How to mask/select specific channel out of segmentation output?

hello everyone,

I am using a segmentation mask, and it gives me output in shape of BxCxHxW, where C is the number of classes.
During my training I only want to optimize for class k where k can be a number between 0 to C. So basically I want to only update the model for that specific channel and I dont care about the other channels. in my optimization I use L1 loss to force the k channel to be equal a mask.
Currently, I select my channel via output[:,k] so I will have L1Loss(output[:,k],mask), where output[:,k] and mask both has shape of BxHxW.
But it seems like something is not working okay. in my output I see that the other channels also get updated , so I assume something is wrong.

I was wondering if someone has a suggestion on how to mask or select a specific channel of output in a correct way

How are you checking the “updated channels”? Assuming you are using an nn.Conv2d layer as the output layer, each class channel would be created by a separate filter, which would use all input channels by default. So depending what exactly you are checking the updates might be expected.

hmmm that is interesting, what do you mean by How are you checking the “updated channels” ?
I guess I am not, but I am also not sure how should I do it, can you please give me a hint?

here is a psedo code of my code:

prediction= F.sigmoid(self.deeplabv(inputs)['out']) # self.deeplab is the pytorch deeplab model
batch = prediction.shape[0]//2
output_1 = prediction[:batch]                 
output_2 = prediction[batch:2*batch]
output_1_1 = output_1[selecting_index_1].unsqueeze(1)
output_1_2 = output_2[selecting_index_2].unsqueeze(1)
output_1_1_1= self.model(torch.mul(inputs[:batch]         ,output_1_1 ) )
output_1_2_1= self.model(torch.mul(inputs[batch:2*batch]  ,output_1_2 ) )
loss = self.loss(output_1_1_1,mask_1) + self.loss(output_1_2_1,mask_2)
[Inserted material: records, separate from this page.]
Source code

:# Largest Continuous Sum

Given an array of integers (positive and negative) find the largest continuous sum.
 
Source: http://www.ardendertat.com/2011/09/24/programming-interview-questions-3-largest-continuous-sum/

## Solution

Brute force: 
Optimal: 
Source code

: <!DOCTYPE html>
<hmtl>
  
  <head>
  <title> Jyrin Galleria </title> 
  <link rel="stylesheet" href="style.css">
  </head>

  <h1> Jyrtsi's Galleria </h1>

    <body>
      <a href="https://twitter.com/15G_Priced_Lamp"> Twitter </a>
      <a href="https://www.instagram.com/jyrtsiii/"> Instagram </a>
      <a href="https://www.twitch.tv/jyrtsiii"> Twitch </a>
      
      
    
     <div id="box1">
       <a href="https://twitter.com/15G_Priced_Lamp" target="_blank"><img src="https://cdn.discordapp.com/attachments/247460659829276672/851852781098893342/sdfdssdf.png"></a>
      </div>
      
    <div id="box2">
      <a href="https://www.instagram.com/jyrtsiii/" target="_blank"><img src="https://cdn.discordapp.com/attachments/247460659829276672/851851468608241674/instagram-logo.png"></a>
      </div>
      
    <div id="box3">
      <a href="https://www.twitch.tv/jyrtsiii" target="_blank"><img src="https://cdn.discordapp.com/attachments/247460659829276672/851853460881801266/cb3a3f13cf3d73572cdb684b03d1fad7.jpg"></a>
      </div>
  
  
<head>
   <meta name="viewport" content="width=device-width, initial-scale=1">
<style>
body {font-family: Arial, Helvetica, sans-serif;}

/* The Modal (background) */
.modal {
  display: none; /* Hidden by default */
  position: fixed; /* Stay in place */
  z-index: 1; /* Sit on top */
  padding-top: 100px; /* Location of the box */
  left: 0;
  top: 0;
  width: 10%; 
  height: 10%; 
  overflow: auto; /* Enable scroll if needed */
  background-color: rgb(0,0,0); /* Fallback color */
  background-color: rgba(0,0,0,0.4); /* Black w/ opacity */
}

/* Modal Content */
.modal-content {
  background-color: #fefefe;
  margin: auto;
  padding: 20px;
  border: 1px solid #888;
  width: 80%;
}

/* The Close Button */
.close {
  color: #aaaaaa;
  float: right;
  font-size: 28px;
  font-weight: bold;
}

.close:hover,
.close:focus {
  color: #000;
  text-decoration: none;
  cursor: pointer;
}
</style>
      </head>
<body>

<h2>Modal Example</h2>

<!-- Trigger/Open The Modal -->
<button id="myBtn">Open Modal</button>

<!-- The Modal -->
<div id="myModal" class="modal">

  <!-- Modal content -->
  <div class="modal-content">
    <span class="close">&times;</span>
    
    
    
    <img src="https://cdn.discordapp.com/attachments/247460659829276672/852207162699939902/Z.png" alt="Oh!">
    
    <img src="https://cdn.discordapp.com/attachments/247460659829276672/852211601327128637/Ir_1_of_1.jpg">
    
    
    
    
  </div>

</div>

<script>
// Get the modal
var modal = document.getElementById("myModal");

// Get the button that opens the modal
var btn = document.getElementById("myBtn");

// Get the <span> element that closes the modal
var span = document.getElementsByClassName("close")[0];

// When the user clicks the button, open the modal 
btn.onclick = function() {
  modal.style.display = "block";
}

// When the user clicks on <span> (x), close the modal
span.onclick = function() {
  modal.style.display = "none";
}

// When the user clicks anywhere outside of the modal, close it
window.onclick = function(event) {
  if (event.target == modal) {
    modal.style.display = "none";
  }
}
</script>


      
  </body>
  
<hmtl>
In your initial post you’ve mentioned:

so I wanted to double check what exactly you are checking how and what the expectations are.
The currently posted code snippet also doesn’t show any checks, so I’m unsure what the use case is and what seems to go wrong.

I see, so I was visualizing the output of the final channels, my expectation was that since I only select a specific channel maybe one of them should be similar to the mask, and the other should be different.
however, when I visualize them all of them look very similar.
as an example, if I send a cat image, most of the channels show the mask of the cat, while my expectation was to only see the channel that is correspond to the cat shows the cat. One thought was maybe it is because I am using sigmoid instead of softmax (?) but I was not sure if it still should be like that

I am not sure if I understand you correctly, so I am not sure if this is what you are looking for.

So the output of your model is of shape (B, C, H, W) , correct? And at each location, there are unnormalized probabilities corresponding to the prediction of each class? Which would be the normal output of, for example torchvision.models.segmentation.deeplabv3_resnet101()['out'].

If so, to then get the maximum prediction of each class, and then use it for a downstream task, you can do output_predictions = output.argmax(0).

So for example (example with 21 classes):

with torch.no_grad():
    output = model(input_batch)['out'][0]
output_predictions = output.argmax(0)

# create a color pallette, selecting a color for each class
palette = torch.tensor([2 ** 25 - 1, 2 ** 15 - 1, 2 ** 21 - 1])
colors = torch.as_tensor([i for i in range(21)])[:, None] * palette
colors = (colors % 255).numpy().astype("uint8")

# plot the semantic segmentation predictions of 21 classes in each color
r = Image.fromarray(output_predictions.byte().cpu().numpy()).resize(input_image.size)

import matplotlib.pyplot as plt